▶ _TASK PROMPT_: Please give an exact transcription of the records shown below.
___ DATASET RECORDS ___
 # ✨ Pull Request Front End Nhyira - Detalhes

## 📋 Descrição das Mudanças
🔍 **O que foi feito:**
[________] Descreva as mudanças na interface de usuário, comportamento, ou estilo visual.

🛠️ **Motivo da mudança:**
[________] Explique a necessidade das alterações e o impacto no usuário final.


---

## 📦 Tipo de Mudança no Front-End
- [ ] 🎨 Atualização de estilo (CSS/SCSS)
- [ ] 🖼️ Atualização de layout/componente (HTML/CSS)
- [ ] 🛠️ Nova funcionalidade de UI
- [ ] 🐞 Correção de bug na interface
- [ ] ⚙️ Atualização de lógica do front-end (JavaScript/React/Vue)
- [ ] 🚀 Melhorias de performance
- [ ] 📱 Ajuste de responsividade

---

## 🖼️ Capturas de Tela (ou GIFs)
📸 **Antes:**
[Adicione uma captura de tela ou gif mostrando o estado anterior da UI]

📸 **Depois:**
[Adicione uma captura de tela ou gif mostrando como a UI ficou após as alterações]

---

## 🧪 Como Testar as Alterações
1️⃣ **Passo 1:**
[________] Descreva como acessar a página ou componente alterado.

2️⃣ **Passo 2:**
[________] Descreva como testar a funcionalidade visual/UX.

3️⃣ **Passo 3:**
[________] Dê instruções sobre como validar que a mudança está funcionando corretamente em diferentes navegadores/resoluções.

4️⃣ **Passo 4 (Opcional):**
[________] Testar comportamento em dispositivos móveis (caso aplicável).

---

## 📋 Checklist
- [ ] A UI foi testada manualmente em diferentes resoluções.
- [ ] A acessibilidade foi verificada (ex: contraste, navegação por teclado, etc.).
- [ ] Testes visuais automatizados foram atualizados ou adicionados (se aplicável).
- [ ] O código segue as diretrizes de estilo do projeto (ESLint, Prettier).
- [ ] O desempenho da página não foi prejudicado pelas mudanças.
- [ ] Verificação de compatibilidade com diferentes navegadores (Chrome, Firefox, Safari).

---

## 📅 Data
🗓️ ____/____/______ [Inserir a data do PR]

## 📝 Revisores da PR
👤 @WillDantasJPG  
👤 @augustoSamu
___
▶ _THE ANSWER_:
 # ✨ Pull Request Front End Nhyira - Detalhes

## 📋 Descrição das Mudanças
🔍 **O que foi feito:**
[________] Descreva as mudanças na interface de usuário, comportamento, ou estilo visual.

🛠️ **Motivo da mudança:**
[________] Explique a necessidade das alterações e o impacto no usuário final.


---

## 📦 Tipo de Mudança no Front-End
- [ ] 🎨 Atualização de estilo (CSS/SCSS)
- [ ] 🖼️ Atualização de layout/componente (HTML/CSS)
- [ ] 🛠️ Nova funcionalidade de UI
- [ ] 🐞 Correção de bug na interface
- [ ] ⚙️ Atualização de lógica do front-end (JavaScript/React/Vue)
- [ ] 🚀 Melhorias de performance
- [ ] 📱 Ajuste de responsividade

---

## 🖼️ Capturas de Tela (ou GIFs)
📸 **Antes:**
[Adicione uma captura de tela ou gif mostrando o estado anterior da UI]

📸 **Depois:**
[Adicione uma captura de tela ou gif mostrando como a UI ficou após as alterações]

---

## 🧪 Como Testar as Alterações
1️⃣ **Passo 1:**
[________] Descreva como acessar a página ou componente alterado.

2️⃣ **Passo 2:**
[________] Descreva como testar a funcionalidade visual/UX.

3️⃣ **Passo 3:**
[________] Dê instruções sobre como validar que a mudança está funcionando corretamente em diferentes navegadores/resoluções.

4️⃣ **Passo 4 (Opcional):**
[________] Testar comportamento em dispositivos móveis (caso aplicável).

---

## 📋 Checklist
- [ ] A UI foi testada manualmente em diferentes resoluções.
- [ ] A acessibilidade foi verificada (ex: contraste, navegação por teclado, etc.).
- [ ] Testes visuais automatizados foram atualizados ou adicionados (se aplicável).
- [ ] O código segue as diretrizes de estilo do projeto (ESLint, Prettier).
- [ ] O desempenho da página não foi prejudicado pelas mudanças.
- [ ] Verificação de compatibilidade com diferentes navegadores (Chrome, Firefox, Safari).

---

## 📅 Data
🗓️ ____/____/______ [Inserir a data do PR]

## 📝 Revisores da PR
👤 @WillDantasJPG  
👤 @augustoSamu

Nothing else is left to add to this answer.